List the possible transitions and probabilities of them
- For most action choices in the example, there are two possible outcomes from each action. The problem doesn't actually describe what happens when there is only one door, for the room with the tiger, but it seems reasonably safe to say that it is not possible for Bunny to get confused when there is only one door, so exiting the room with the tiger is one exception.
Assign rewards. Rewards should relate to the goals stated in the problem definition. Negative rewards for things to avoid happening (or in general to avoid time wasting). Positive rewards for reaching desired targets.
- In your case you have two goals - avoid tiger and exit building. There does not appear to be any time constraint.
Typically you would show action choices as labelled arrows going from states to an action node (usually just a small solid circle) where the state transitions then take effect, with further arrows labelled with probabilities going to states. So State A should have two arrows going out "choose left door" and "choose right door", then these choices will branch again - "choose left door" will go to state B with p=0.9 and state C with p=0.1.
You have some free choices over where to put reward labels, and there are a few different standard approaches. In this case, I would put the non-zero rewards on the state transitions that lead to goal-affecting states. E.g. maybe a +1 reward on the state transition from B taking the exit door and ending up outside. Note that for both the exit and the room with the tiger, that there are two possible ways to get to them due to the random transitions (thanks to Bunny getting confused).
Note there are no actions, and no possibility of different transitions, where Bunny starts in state C and ends up in state C on the next timestep. I think you are confusing state C as being a terminal state - although this is understandable as some encounters with hungry tigers in the real world could well be terminal, the problem clearly states that everything just carries on for Bunny if he encounters the tiger. It is just something he wants to avoid. If he ends up in state C, then he still has an action he can take to go through the door. When he takes this action, he cannot "get confused" and pick the wrong door, so should always end up in state B with p=1.0.

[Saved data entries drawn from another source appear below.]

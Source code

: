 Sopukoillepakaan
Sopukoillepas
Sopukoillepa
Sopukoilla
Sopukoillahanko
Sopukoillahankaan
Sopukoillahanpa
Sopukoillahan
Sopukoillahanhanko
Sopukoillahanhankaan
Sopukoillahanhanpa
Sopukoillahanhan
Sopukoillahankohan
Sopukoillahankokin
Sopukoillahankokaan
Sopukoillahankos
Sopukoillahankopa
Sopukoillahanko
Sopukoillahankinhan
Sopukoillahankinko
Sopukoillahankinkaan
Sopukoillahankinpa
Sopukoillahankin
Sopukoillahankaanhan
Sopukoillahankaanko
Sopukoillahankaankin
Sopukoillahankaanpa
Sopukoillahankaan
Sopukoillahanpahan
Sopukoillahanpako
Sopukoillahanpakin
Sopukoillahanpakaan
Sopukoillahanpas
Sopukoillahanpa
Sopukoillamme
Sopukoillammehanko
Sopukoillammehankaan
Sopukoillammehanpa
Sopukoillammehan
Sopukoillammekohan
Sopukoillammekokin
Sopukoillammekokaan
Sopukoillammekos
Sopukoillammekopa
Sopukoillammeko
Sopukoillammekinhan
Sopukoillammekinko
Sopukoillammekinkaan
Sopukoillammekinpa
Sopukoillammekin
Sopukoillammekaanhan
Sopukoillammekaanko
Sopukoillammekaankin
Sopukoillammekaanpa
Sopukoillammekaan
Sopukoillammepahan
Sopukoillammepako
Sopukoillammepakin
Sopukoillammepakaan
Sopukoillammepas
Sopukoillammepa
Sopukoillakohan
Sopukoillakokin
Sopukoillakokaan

If you decide to draw a transition diagram, you have free choice of layout. There is no fixed approach for this, and for many MDPs it may not be possible to draw a nice 2D diagram. However, in your case, it is definitely possible to layout the states in a simple 2D arrangement. A good place to start would be to place the states in locations that correspond to the imaginary room map. Leave plenty of space initally, as the states do not link directly (as you have started), but link via action nodes which themselves branch to the next state.
I hope this enough guidance for you to complete the problem by yourself. Solving the remainder on your own will be much better for your learning than turning it into a worked example here.